Entretanto, uma amarga divergência no partido no poder, MAS, entre os leais a Evo Morales, o ex-presidente, e Luis Arce, o actual presidente, está a paralisar a esquerda. Tanto Arce quanto Morales querem concorrer como candidatos do MAS nas eleições de 2025.
Em Dezembro do ano passado, o Tribunal Constitucional Plurinacional do país decidiu que Morales não era elegível para concorrer novamente dentro dos limites constitucionais do mandato. Mas isto não impediu Morales de acumular uma base de apoio considerável numa marcha massiva até La Paz para exigir que lhe fosse permitida a candidatura.
Morales tem a lealdade de alguns setores dos movimentos sociais, mas é pouco provável que ganhe o favor do eleitorado como um todo. Uma pesquisa recente sugere que 65% dos eleitores não votariam nele. Na verdade, um dos principais factores por detrás do golpe de Estado em 2019 foi a decisão de Morales de anular um referendo em que o eleitorado decidiu que ele não deveria poder concorrer a um quarto mandato, então proibido pela Constituição.

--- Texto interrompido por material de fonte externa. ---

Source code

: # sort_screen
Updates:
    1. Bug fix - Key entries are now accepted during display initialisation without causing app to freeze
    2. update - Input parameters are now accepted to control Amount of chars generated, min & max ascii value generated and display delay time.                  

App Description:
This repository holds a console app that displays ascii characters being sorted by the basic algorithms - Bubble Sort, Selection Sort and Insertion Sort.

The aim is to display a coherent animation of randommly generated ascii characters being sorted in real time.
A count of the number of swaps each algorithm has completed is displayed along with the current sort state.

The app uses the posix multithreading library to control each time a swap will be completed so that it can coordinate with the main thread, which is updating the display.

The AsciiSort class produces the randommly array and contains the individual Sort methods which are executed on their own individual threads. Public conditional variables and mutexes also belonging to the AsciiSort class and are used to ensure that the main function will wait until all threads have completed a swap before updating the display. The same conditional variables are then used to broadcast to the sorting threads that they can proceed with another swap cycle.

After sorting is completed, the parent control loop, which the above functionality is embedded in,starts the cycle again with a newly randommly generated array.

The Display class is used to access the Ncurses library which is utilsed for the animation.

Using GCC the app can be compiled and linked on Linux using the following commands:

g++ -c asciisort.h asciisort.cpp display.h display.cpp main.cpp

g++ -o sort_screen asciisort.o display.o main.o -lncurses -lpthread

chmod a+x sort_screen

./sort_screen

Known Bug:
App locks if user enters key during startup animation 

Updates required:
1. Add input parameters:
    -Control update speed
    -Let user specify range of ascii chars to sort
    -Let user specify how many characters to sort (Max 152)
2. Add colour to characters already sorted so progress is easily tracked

A COB, liderada por Juan Carlos Huarachi, permanece leal a Arce, enquanto o sindicato camponês está dividido ao meio; existem, com efeito, duas organizações paralelas dentro dele, leais a Morales e Arce, respectivamente. Estas divisões estão a ter um impacto corrosivo na unidade dos movimentos dos trabalhadores e dos povos indígenas, que é a base do MAS.
No contexto de dificuldades económicas, vários sectores sociais organizaram bloqueios para exigir uma acção da Arce na economia. Contudo, nem todos estes setores são a favor de Morales. Os Ponchos Rojos, uma força camponesa aimará das terras altas, que tem sido historicamente altamente autonomista, não é pró-Morales, mas tem protestado veementemente contra Arce nas últimas semanas.

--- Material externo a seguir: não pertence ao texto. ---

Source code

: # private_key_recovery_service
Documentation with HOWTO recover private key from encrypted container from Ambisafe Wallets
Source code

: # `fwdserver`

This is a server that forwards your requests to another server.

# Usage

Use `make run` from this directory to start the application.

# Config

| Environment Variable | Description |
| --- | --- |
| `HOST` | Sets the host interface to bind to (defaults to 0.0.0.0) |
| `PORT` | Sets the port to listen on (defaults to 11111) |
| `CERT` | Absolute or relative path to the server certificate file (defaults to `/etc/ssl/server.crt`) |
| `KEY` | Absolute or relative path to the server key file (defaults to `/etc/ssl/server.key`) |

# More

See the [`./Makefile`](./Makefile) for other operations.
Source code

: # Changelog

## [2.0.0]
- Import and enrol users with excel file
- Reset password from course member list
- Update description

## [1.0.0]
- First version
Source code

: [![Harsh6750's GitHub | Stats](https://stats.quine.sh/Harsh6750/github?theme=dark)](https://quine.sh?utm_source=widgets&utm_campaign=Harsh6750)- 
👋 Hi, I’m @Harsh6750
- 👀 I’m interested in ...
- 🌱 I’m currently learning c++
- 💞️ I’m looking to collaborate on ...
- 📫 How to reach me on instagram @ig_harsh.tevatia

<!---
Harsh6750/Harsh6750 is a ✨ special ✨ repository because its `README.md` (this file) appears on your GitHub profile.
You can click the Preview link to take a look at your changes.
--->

Camacho pediu recentemente a substituição irmãs — socialismo — com o modelo de crescimento Cruceño: extrativismo agrário que enriquece as elites do agronegócio sem a redistribuição estatal oferecida pelo MAS. Existe um risco profundo de que, à medida que os conflitos internos se intensificam, a direita aproveite novamente a oportunidade para comandar as instituições democráticas, consolidar a desigualdade e reverter as políticas socialmente orientadas do MAS. Os movimentos esquerdistas da Bolívia já derrotaram a ultradireita antes. Se eles poderão continuar a fazê-lo é incerto.